Apostila de Cinema: Voltando ao Paul Singer e falando um pouco de futuro. O senhor acha que há hoje na sociedade pessoas propostas ao diálogo, a criar laços como ele – já que elas serão fundamentais para superar essas várias crises que estamos vivendo?

Ugo Giorgetti: Eu suponho que sim, não quero acreditar que não haverá nessa nova geração pessoas assim. Tem muita gente boa, quase elegemos um prefeito aqui em São Paulo, o (Guilherme) Boulos, que se propôs a morar na periferia quando foi se tornar candidato. Uma pessoa preparada, capacitada. Então, encontraremos os caminhos. O Brasil vai seguir aos trancos e barrancos. Mas vai. Olha, eu lembro que estava sentado na porta da minha casa, eu tinha 12 anos, passou um amigo meu falando “hoje não vai ter aula! O Getúlio (Vargas) se matou!”.

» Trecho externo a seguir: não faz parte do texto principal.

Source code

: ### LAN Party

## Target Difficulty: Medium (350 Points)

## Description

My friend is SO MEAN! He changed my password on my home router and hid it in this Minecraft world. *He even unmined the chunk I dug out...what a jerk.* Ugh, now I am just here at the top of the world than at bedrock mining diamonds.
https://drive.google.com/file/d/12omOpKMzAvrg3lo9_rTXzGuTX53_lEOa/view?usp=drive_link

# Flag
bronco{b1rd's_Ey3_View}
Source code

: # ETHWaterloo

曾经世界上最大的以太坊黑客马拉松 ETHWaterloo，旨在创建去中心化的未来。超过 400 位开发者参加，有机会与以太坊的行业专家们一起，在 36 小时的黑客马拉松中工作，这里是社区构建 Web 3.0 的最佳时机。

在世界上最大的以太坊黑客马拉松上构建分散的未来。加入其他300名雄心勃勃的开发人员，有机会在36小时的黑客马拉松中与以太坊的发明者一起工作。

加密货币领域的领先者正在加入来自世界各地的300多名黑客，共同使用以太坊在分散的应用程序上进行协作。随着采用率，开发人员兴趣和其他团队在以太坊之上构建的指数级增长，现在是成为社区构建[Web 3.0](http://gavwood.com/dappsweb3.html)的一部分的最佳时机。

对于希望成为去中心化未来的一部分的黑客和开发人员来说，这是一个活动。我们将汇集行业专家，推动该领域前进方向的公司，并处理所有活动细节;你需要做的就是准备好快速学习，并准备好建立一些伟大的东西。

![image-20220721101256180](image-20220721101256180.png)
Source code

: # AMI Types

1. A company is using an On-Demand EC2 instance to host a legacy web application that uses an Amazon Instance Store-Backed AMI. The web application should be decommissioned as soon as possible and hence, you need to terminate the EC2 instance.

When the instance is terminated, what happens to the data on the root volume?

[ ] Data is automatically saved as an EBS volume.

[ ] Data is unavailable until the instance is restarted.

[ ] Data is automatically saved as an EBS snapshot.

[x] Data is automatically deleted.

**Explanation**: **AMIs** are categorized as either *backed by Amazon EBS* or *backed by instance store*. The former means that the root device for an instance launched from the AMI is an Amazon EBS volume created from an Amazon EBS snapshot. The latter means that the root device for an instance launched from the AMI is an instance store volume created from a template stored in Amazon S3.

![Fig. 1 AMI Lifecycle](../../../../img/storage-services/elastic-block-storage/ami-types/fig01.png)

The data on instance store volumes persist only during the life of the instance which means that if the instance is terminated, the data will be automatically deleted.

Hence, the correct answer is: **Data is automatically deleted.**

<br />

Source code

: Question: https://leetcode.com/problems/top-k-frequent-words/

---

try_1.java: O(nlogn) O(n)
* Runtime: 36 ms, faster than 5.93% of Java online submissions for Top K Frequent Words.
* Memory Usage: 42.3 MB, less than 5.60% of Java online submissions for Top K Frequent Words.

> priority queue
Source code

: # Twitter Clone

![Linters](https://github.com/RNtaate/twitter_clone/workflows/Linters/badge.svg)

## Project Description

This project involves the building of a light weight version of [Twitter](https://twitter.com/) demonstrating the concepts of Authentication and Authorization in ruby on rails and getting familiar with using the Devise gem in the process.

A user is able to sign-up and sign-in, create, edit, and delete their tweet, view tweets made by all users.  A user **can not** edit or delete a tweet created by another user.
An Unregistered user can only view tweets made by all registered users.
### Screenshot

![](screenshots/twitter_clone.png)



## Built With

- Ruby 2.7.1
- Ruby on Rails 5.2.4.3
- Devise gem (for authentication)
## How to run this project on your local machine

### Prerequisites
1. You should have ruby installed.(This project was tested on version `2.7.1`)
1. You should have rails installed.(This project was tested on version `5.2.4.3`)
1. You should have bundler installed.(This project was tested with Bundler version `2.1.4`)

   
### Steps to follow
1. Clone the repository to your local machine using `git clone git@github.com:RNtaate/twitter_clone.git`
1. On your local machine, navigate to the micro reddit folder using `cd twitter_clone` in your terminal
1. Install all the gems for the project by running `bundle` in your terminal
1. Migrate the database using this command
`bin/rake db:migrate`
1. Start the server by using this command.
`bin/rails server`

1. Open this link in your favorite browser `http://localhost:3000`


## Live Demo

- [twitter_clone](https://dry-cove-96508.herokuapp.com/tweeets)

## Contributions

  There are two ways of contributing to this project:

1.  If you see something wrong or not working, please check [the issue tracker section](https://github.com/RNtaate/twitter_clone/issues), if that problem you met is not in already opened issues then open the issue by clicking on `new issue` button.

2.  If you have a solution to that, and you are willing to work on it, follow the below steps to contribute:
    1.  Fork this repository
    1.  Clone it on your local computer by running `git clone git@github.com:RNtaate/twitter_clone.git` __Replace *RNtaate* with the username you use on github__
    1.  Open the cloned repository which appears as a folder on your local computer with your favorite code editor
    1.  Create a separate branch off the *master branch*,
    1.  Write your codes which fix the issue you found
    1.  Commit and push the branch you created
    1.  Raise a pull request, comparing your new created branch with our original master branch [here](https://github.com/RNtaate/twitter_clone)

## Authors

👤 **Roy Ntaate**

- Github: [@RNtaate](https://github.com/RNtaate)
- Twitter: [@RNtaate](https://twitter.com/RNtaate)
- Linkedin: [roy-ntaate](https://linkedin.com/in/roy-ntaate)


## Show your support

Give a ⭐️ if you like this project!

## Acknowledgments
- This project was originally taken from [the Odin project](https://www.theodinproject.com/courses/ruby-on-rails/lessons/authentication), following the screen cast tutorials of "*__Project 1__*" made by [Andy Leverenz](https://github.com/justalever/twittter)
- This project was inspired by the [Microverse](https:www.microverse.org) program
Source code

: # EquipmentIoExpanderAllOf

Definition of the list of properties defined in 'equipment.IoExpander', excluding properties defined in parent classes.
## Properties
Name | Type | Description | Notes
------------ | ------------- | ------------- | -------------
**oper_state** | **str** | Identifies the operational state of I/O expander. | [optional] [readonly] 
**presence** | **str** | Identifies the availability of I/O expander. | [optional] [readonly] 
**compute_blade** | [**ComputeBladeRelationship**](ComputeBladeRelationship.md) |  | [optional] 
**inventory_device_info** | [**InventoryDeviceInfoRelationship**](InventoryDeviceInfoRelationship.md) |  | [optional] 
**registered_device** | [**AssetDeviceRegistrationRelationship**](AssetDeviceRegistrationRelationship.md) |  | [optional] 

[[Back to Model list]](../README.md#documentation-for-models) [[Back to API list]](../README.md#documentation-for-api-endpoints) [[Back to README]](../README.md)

Ou seja, desde sempre a gente segue testemunhando crises. Acho que é um pouco o reflexo de uma nação que quer e precisa avançar muito em pouco tempo. Como demoramos muito a se impor, o regime de Império foi um processo modorrento, quando finalmente entramos no mundo, acabamos pagando um pouco o preço da velocidade que queremos para as mudanças. Em muitas coisas melhoramos, mas ao preço dessas crises constantes. Mas melhorou, antes do (Jair) Bolsonaro entrar no poder, o país tinha alcançado um prestígio internacional nunca visto. Quanto mais cedo eles saírem, mais rápido isso será retomado. Eu espero estar aqui para ver, não tenho certeza – o que sei é que vai passar, encontraremos o rumo de novo.

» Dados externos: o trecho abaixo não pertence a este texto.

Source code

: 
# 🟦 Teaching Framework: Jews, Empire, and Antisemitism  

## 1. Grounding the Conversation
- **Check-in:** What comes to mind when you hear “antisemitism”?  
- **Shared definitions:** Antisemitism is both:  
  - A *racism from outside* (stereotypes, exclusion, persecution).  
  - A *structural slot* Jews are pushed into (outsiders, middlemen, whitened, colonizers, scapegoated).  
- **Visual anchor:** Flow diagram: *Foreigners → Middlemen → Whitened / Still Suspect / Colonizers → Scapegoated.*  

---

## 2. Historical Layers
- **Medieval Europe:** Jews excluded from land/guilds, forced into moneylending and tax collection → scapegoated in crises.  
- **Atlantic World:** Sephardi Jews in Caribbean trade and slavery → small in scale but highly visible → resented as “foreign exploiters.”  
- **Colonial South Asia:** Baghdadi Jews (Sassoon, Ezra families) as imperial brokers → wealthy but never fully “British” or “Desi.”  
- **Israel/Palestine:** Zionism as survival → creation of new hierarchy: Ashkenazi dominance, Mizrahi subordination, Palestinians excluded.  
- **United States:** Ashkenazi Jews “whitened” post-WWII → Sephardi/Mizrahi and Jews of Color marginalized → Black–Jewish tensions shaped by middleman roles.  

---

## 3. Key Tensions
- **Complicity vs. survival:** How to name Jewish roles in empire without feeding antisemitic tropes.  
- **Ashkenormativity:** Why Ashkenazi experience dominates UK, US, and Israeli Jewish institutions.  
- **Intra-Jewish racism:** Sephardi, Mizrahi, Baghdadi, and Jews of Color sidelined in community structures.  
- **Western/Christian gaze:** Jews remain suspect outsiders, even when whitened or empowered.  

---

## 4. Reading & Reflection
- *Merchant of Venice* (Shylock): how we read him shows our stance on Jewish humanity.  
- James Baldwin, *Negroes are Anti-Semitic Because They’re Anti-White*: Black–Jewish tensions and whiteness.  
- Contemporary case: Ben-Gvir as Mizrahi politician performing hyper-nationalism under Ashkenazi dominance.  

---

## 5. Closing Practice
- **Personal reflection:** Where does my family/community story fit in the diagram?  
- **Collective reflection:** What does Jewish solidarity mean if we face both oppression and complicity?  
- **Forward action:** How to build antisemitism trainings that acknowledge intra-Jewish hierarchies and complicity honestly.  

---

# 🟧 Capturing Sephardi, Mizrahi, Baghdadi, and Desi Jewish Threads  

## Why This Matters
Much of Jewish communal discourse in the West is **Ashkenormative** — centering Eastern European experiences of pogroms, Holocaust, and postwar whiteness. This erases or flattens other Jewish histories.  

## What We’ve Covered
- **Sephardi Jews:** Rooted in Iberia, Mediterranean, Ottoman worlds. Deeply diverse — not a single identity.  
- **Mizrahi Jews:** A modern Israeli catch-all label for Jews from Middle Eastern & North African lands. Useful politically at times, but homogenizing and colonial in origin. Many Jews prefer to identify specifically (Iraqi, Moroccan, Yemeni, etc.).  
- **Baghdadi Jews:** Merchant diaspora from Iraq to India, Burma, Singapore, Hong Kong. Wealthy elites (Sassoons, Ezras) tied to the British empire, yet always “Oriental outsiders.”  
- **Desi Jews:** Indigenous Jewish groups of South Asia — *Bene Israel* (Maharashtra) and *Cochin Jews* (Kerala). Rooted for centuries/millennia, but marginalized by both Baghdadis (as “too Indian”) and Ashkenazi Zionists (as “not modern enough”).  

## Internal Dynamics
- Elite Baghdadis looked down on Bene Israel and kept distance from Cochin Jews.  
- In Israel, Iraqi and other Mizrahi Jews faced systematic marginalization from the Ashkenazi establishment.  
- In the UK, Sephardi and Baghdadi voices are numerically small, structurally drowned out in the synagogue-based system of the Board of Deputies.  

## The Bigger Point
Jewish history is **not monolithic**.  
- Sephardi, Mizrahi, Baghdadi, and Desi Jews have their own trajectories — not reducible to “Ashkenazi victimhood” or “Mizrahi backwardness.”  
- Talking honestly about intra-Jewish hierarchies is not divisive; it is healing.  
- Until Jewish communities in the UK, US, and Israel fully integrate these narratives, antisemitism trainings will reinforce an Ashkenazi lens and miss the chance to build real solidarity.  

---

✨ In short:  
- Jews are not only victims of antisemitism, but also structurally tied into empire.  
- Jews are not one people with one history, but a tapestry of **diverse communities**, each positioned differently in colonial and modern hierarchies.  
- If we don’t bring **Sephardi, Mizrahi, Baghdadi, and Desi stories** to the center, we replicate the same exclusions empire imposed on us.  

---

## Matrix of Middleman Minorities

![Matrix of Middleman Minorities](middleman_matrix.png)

Mas, voltando a falar do Cinema, acho que ele precisa descobrir meios para não depender tanto do Estado, não ficar à mercê das mudanças de poder – como aconteceu agora. Não sei se é reflexo de meus anos na Publicidade, que o trabalho é sob demanda, mas sempre fui contra. Agora estamos totalmente parados por conta do governo que está estabelecido.


Apostila de Cinema: Por fim, sua expectativa sobre a apresentação no É Tudo Verdade deste ano.

Ugo Giorgetti: Ah, eu gosto muito do É Tudo Verdade, já fui jurado duas vezes e estou muito satisfeito de poder apresentá-lo. Ele está fora de competição, minha ideia é apresentar o Paul Singer para o maior número de pessoas. Espero que, aqueles que gostarem, divulguem.